- WHAT YOU WILL DO -
An acceptable response holds only the line containing "The second assertion" and every line after it to the end of the records, each reproduced exactly.

- SUPPLIED DATA -
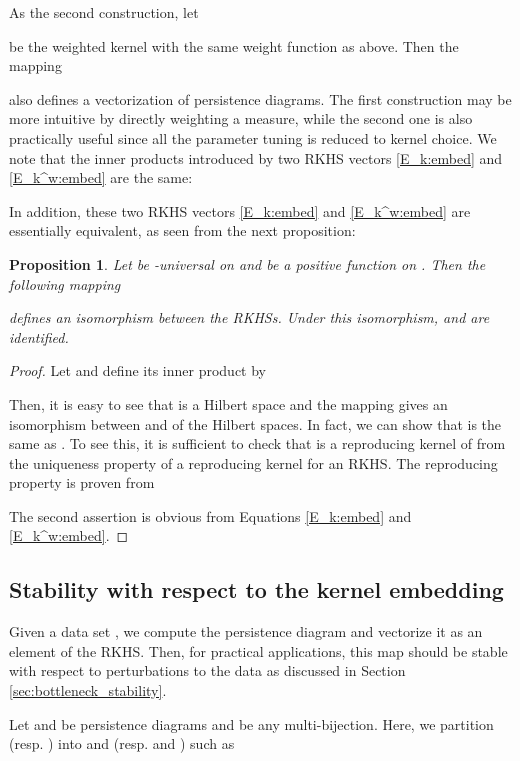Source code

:\documentclass{article}
\newtheorem{prop}[thm]{Proposition}
\begin{document}
As the second construction, let

be the weighted kernel with the same weight function as above.
Then the mapping 

also defines a vectorization of persistence diagrams.
The first construction may be more intuitive by directly weighting a measure, while the second one is also practically useful since all the parameter tuning is reduced to kernel choice.
We note that the inner products introduced by two RKHS vectors \eqref{E_k:embed} and \eqref{E_k^w:embed} are the same:

In addition, these two RKHS vectors \eqref{E_k:embed} and \eqref{E_k^w:embed} are essentially equivalent, as seen from the next proposition:

\begin{prop}\label{prop:iso}
Let  be -universal on  and  be a positive function on .
Then the following mapping

defines an isomorphism between the RKHSs.  Under this isomorphism,  and  are identified. 
\end{prop}

\begin{proof}
Let  and define its inner product by

Then, it is easy to see that  is a Hilbert space and the mapping  gives an isomorphism between  and  of the Hilbert spaces.
In fact, we can show that  is the same as .
To see this, it is sufficient to check that  is a reproducing kernel of  from the uniqueness property of a reproducing kernel for an RKHS.
The reproducing property is proven from 

The second assertion is obvious from Equations \eqref{E_k:embed} and \eqref{E_k^w:embed}.
\end{proof}

 

\subsection{Stability with respect to the kernel embedding}
\label{subsec:stability}

Given a data set , we compute the persistence diagram  and vectorize it as an element  of the RKHS.
Then, for practical applications, this map  should be stable with respect to perturbations to the data as discussed in Section \ref{sec:bottleneck_stability}. 

Let  and  be persistence diagrams and  be any multi-bijection. Here, we partition  (resp. ) into  and  (resp.  and ) such as 
\end{document}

- TASK SOLUTION -
The second assertion is obvious from Equations \eqref{E_k:embed} and \eqref{E_k^w:embed}.
\end{proof}

 

\subsection{Stability with respect to the kernel embedding}
\label{subsec:stability}

Given a data set , we compute the persistence diagram  and vectorize it as an element  of the RKHS.
Then, for practical applications, this map  should be stable with respect to perturbations to the data as discussed in Section \ref{sec:bottleneck_stability}. 

Let  and  be persistence diagrams and  be any multi-bijection. Here, we partition  (resp. ) into  and  (resp.  and ) such as 
\end{document}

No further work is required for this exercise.